The US dollar rises after a six-month high following better than expected retail sales
Friday 14 December, 2018
Daily Currency UpdateThe US dollar index came in at 0.2 percent this morning while the expected number was 0.1 percent. This pushed the US dollar index 0.6 percent higher to fresh six-month highs this morning. Furthermore, worries over the global economy remain in the global markets following disappointing economic data from China and the Eurozone, sending the US dollar higher in overnight trading and erasing all the losses the US dollar had during the week. On top of that, equity futures in North America are moving lower and performing as if everything depends on U.S.-China trade. Many economists expect the trade conflict to continue despite a 90-day tariff truce that Mr. Trump and his Chinese counterpart, Xi Jinping, reached in early December.
Key MoversThe USD/CAD had a tranquil day in yesterday’s session. It traded in a narrow range of 45 pips from 1.3338 to 1.3383, with the key piece of information being the new housing price index month to month and year to year, which came in with no surprise at 0 percent and 0.1 percent respectively. For next week, the most critical information releases will be the consumer price index on Wednesday and the gross domestic product on Friday. A higher increase in the Canadian CPI number compared with its main counterpart, the US CPI, would influence a stronger Loonie and vice-versa. Last Wednesday, the American CPI (YoY) came in at 2.2 percent, which was the same as expected. For the Canadian economy, the previous CPI YoY came in at 2.4 percent (a month ago); however, the forecast is 2.2 percent for this Wednesday, which is the same as the US CPI. Fundamentally speaking, it would be interesting to see a surprise in the CPI in Canada this Wednesday because it would give us a better idea of where the USD/CAD is going. This morning, the USD/CAD is trading at 1.3375, after going higher in overnight session and touching a high at the 1.3400 handle. There is no economic data today.
It’s been a painful 24 hours for the Euro with soft rhetoric from European Central Bank Chief Mario Draghi yesterday being followed by weak data from the bloc in the overnight session. The latest ECB interest rate decision saw no change in policy re: interest rates, which was as expected. We also saw confirmation of the end of its Quantitative Easing program this month, which had also been expected by the markets. The main area of focus was the press conference which saw a dovish tone cut by Draghi, where he highlighted a slowdown in output from the bloc and changed his language re: risks from being “broadly balanced” to being “tilted to the downside.” EUR/USD is falling 0.70 percent to 1.1275. Extra downward pressure has been exerted with both French Manufacturing and the Services PMI dropping below 50 for the first time since Sept 2016 and June 2016, respectively. The services figure was particularly eye-catching as the 49.6 shown was expected to be 54.8, a huge miss.

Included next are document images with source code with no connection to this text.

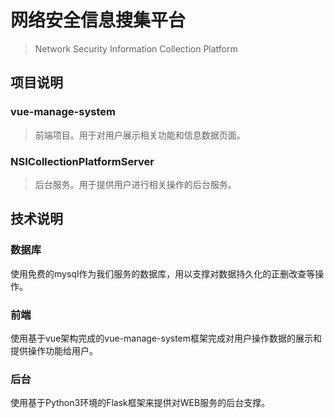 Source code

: # 网络安全信息搜集平台
> Network Security Information Collection Platform

## 项目说明

### vue-manage-system
> 前端项目。用于对用户展示相关功能和信息数据页面。

### NSICollectionPlatformServer
> 后台服务。用于提供用户进行相关操作的后台服务。

## 技术说明

### 数据库
使用免费的mysql作为我们服务的数据库，用以支撑对数据持久化的正删改查等操作。

### 前端
使用基于vue架构完成的vue-manage-system框架完成对用户操作数据的展示和提供操作功能给用户。

### 后台
使用基于Python3环境的Flask框架来提供对WEB服务的后台支撑。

The UK Prime Minister, Theresa May, traveled to Brussels yesterday trying to get some concessions from the EU, mainly the Irish backstop in an effort to salvage her Brexit deal. The Pound has slipped this morning as it appears that EU leaders are unwilling to give any ground legally on the matter and have issued little by way of verbal assurances that the arrangement will be temporary. The trip is starting to look a little like May’s trip to Salzburg in September, where the first incarnation of the so-called “Chequers plan” resulted in a stonewalling from EU leaders left the PM looking isolated. We are now in a potentially dangerous time for the UK economy. May looks like she’s going to run down the clock to a no-deal in an effort to force her plan through parliament. EU leaders look like they aren’t willing to budge on the current proposal. And Brexiteers have dug their heels against any Customs Union relationship. If something/someone doesn’t give soon, then we could be looking at a chaotic, disorderly exit at the end of March, which will have a devastating impact on the Pound and the broader UK economy. GBP/USD, which had rallied to around 1.2680 yesterday, is now trading at 1.2541, which is almost 1 percent lower and it does not look to change unless we get some positive news from the EU today.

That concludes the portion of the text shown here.